Primordial matter has been a key target. Incredibly hot and dense, it existed for only microseconds after the "Big Bang" birth of our universe. Out of it came the first particles that formed the first atoms some 400,000 years after the bang. Today, many particles, including protons and neutrons that make up atomic nuclei, are themselves composed of entities physicists call quarks. These, in turn, are bound together in those particles by so-called gluons, which represent a very strong force. You never see quarks wandering about on their own.

Things were different during those first few microseconds. Quarks and gluons were free agents. Cosmologists thought they would have formed a gas of charged particles called a plasma. Now the Brookhaven team has shown that this theory is mistaken.

The team's experiments show that the quarks and gluons probably created what Brookhaven scientist Samuel Aronson calls "the most nearly perfect liquid ever observed." That means a liquid with very low viscosity and fast interaction among its particles. It's the kind of liquid that classical hydrodynamic theory was designed to handle.

Brookhaven's Relativistic Heavy Ion Collider created this liquid by smashing gold atoms together. Collisions produced microscopic fireballs 150,000 times hotter than the center of the Sun and 100 times denser than an atomic nucleus. Deciphering the bursts of particles and radiation streaming from these fireballs is just beginning. However, the four teams studying them with four different types of detectors agree that they probably have produced bits of the early universe. They also agree that this substance appears to conform to the classical theoretical ideal of a perfect liquid - a startling finding.

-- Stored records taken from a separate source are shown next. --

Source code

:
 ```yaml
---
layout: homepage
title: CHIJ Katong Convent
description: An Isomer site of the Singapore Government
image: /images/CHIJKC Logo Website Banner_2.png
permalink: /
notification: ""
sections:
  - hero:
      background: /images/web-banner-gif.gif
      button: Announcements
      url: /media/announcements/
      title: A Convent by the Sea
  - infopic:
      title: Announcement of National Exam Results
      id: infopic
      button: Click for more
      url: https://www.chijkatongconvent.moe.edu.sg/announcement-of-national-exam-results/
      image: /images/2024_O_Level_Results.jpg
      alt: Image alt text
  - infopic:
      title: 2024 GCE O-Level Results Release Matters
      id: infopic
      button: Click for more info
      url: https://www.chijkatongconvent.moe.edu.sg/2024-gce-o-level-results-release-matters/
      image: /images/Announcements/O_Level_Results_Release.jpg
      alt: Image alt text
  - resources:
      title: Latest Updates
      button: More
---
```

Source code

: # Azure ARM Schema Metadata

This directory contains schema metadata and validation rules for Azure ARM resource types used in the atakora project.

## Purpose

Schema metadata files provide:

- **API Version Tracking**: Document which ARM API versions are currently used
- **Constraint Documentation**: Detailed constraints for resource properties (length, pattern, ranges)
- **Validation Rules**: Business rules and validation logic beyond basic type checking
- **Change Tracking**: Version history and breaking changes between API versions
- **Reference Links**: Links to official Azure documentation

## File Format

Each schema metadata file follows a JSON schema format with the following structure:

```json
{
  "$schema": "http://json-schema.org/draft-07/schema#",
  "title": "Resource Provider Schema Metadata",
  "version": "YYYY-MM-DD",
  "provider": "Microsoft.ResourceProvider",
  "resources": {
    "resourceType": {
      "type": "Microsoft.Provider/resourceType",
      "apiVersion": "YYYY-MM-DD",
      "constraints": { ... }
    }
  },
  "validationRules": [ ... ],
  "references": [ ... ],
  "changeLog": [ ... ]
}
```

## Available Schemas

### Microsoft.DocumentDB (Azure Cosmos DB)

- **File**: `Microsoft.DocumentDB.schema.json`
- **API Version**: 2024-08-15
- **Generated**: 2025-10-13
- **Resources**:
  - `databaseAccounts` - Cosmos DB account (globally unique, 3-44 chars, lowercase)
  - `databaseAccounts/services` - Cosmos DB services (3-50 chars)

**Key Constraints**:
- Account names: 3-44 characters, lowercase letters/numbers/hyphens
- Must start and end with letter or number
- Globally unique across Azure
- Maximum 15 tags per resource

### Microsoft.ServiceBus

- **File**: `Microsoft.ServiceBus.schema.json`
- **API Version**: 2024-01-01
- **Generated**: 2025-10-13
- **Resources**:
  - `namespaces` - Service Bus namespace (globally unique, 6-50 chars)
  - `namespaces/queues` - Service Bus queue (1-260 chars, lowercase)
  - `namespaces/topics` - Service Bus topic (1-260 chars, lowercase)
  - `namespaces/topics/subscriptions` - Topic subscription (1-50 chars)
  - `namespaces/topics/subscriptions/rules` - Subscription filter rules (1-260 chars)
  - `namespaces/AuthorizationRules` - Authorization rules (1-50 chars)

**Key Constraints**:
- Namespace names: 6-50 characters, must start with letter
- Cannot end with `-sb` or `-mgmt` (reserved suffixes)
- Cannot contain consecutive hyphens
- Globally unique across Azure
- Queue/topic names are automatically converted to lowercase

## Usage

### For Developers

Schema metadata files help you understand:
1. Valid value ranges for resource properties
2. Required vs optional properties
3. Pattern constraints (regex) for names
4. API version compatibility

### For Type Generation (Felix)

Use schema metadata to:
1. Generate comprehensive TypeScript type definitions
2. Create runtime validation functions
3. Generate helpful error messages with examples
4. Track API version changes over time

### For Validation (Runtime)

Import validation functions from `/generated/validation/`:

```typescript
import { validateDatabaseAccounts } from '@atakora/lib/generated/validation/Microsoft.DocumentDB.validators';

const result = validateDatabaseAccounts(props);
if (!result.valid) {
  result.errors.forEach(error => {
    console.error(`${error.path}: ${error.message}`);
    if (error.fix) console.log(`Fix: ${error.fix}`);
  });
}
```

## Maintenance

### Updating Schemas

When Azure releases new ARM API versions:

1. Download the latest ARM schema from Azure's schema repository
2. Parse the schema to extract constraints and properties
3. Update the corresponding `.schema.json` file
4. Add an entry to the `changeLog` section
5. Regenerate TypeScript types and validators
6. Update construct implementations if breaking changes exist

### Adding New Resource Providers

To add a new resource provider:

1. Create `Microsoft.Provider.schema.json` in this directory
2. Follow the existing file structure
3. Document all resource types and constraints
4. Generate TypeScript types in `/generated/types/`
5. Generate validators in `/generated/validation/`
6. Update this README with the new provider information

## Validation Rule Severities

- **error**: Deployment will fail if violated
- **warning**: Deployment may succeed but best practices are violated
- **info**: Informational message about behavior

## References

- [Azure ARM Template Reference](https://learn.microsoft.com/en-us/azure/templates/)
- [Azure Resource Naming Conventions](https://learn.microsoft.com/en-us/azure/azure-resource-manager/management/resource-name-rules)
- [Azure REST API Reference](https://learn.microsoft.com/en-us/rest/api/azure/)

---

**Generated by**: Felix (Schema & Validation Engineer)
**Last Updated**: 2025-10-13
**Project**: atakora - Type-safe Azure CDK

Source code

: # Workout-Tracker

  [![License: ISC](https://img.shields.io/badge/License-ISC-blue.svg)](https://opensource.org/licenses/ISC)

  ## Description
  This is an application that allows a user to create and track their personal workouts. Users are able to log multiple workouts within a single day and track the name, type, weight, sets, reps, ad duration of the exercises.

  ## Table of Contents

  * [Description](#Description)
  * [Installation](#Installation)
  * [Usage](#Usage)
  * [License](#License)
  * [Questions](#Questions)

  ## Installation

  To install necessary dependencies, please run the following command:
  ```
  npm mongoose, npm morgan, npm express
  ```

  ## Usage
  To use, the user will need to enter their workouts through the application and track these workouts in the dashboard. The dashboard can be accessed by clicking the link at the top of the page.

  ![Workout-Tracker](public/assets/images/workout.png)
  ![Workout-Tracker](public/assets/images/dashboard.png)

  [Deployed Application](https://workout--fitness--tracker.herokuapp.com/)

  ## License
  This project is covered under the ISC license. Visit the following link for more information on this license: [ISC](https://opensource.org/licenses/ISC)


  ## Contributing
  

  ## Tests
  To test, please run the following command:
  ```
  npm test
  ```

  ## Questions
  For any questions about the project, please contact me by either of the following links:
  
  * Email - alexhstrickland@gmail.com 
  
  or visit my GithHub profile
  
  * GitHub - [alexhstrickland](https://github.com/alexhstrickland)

Meanwhile, another nagging unknown has yielded to sophisticated astronomical research. Einstein's theory of general relativity predicts that material mass, say a galaxy, will act like a lens to distort and magnify the image of a more distant object. The distorting effect has been seen many times. The magnification effect has been elusive. Several research teams have claimed to detect it. Their data aren't persuasive. Now the Sloan Digital Sky Survey - an international effort to understand the structure of our universe - claims success.

Instead of peering into the heavens, the survey team looked into data on 13 million galaxies and 200,000 of the extremely bright objects called quasars. "We took cutting-edge ideas from the world of computer science and statistics and applied them to our data," explains Gordon Richards at Princeton University. Einstein's predicted magnification effect is confirmed. So too is the consistency of modern cosmological theory based on Einstein's work.

We have only begun to unravel the mysteries of the universe. But research typified by Brookhaven's atom smashing sets a new gold standard for efforts to penetrate what once seemed beyond our ken.